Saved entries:
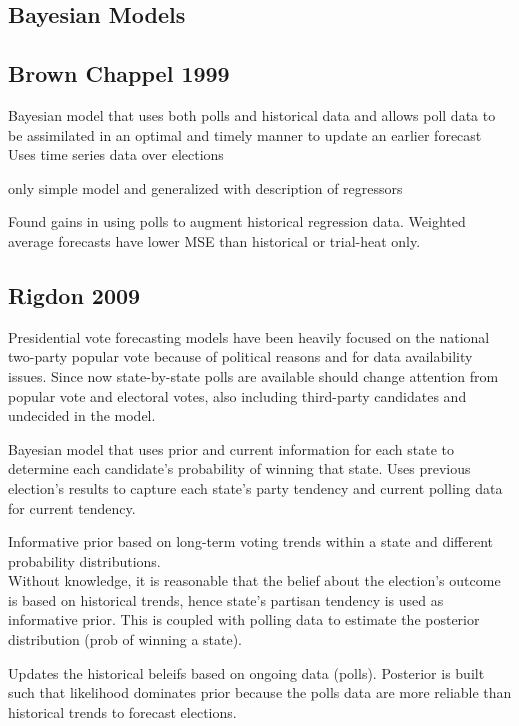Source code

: \documentclass[
  12pt]{article}
\begin{document}
\hypertarget{bayesian-models}{%
\subsection{Bayesian Models}\label{bayesian-models}}

\hypertarget{brown-chappel-1999}{%
\subsection{Brown Chappel 1999}\label{brown-chappel-1999}}

Bayesian model that uses both polls and historical data and allows poll
data to be assimilated in an optimal and timely manner to update an
earlier forecast Uses time series data over elections

only simple model and generalized with description of regressors

Found gains in using polls to augment historical regression data.
Weighted average forecasts have lower MSE than historical or trial-heat
only.

\hypertarget{rigdon-2009}{%
\subsection{Rigdon 2009}\label{rigdon-2009}}

Presidential vote forecasting models have been heavily focused on the
national two-party popular vote because of political reasons and for
data availability issues. Since now state-by-state polls are available
should change attention from popular vote and electoral votes, also
including third-party candidates and undecided in the model.

Bayesian model that uses prior and current information for each state to
determine each candidate's probability of winning that state. Uses
previous election's results to capture each state's party tendency and
current polling data for current tendency.

Informative prior based on long-term voting trends within a state and
different probability distributions.\\
Without knowledge, it is reasonable that the belief about the election's
outcome is based on historical trends, hence state's partisan tendency
is used as informative prior. This is coupled with polling data to
estimate the posterior distribution (prob of winning a state).

Updates the historical beleifs based on ongoing data (polls). Posterior
is built such that likelihood dominates prior because the polls data are
more reliable than historical trends to forecast elections.
\end{document}
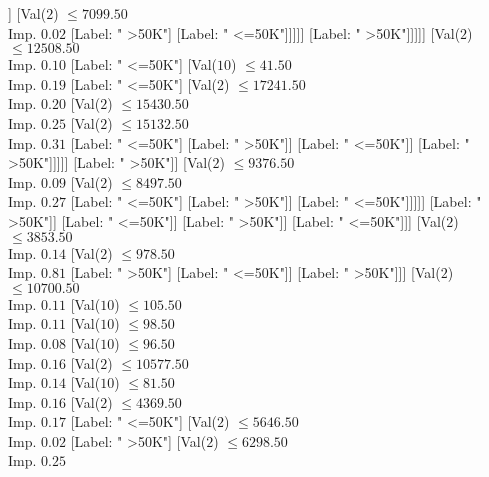 \documentclass[margin=10pt]{standalone}
\begin{document}
\begin{forest}
																								[Label: " <=50K"]
																								[Label: " >50K"]]
																							[Val($2$) $ \leq 7099.50$ \\ Imp. $0.02$
																								[Label: " >50K"]
																								[Label: " <=50K"]]]]]
																				[Label: " >50K"]]]]]
																[Val($2$) $ \leq 12508.50$ \\ Imp. $0.10$
																	[Label: " <=50K"]
																	[Val($10$) $ \leq 41.50$ \\ Imp. $0.19$
																		[Label: " <=50K"]
																		[Val($2$) $ \leq 17241.50$ \\ Imp. $0.20$
																			[Val($2$) $ \leq 15430.50$ \\ Imp. $0.25$
																				[Val($2$) $ \leq 15132.50$ \\ Imp. $0.31$
																					[Label: " <=50K"]
																					[Label: " >50K"]]
																				[Label: " <=50K"]]
																			[Label: " >50K"]]]]]
															[Label: " >50K"]]
														[Val($2$) $ \leq 9376.50$ \\ Imp. $0.09$
															[Val($2$) $ \leq 8497.50$ \\ Imp. $0.27$
																[Label: " <=50K"]
																[Label: " >50K"]]
															[Label: " <=50K"]]]]]
											[Label: " >50K"]]
										[Label: " <=50K"]]
									[Label: " >50K"]]
								[Label: " <=50K"]]]
						[Val($2$) $ \leq 3853.50$ \\ Imp. $0.14$
							[Val($2$) $ \leq 978.50$ \\ Imp. $0.81$
								[Label: " >50K"]
								[Label: " <=50K"]]
							[Label: " >50K"]]]
					[Val($2$) $ \leq 10700.50$ \\ Imp. $0.11$
						[Val($10$) $ \leq 105.50$ \\ Imp. $0.11$
							[Val($10$) $ \leq 98.50$ \\ Imp. $0.08$
								[Val($10$) $ \leq 96.50$ \\ Imp. $0.16$
									[Val($2$) $ \leq 10577.50$ \\ Imp. $0.14$
										[Val($10$) $ \leq 81.50$ \\ Imp. $0.16$
											[Val($2$) $ \leq 4369.50$ \\ Imp. $0.17$
												[Label: " <=50K"]
												[Val($2$) $ \leq 5646.50$ \\ Imp. $0.02$
													[Label: " >50K"]
													[Val($2$) $ \leq 6298.50$ \\ Imp. $0.25$

\end{forest}
\end{document}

What you should do: Look above for the line containing "[Val($2$) $ \leq 9376.50$" and the line containing "[Val($10$) $ \leq 105.50$". Transcribe both, with the lines between them, exactly.

Solution:
														[Val($2$) $ \leq 9376.50$ \\ Imp. $0.09$
															[Val($2$) $ \leq 8497.50$ \\ Imp. $0.27$
																[Label: " <=50K"]
																[Label: " >50K"]]
															[Label: " <=50K"]]]]]
											[Label: " >50K"]]
										[Label: " <=50K"]]
									[Label: " >50K"]]
								[Label: " <=50K"]]]
						[Val($2$) $ \leq 3853.50$ \\ Imp. $0.14$
							[Val($2$) $ \leq 978.50$ \\ Imp. $0.81$
								[Label: " >50K"]
								[Label: " <=50K"]]
							[Label: " >50K"]]]
					[Val($2$) $ \leq 10700.50$ \\ Imp. $0.11$
						[Val($10$) $ \leq 105.50$ \\ Imp. $0.11$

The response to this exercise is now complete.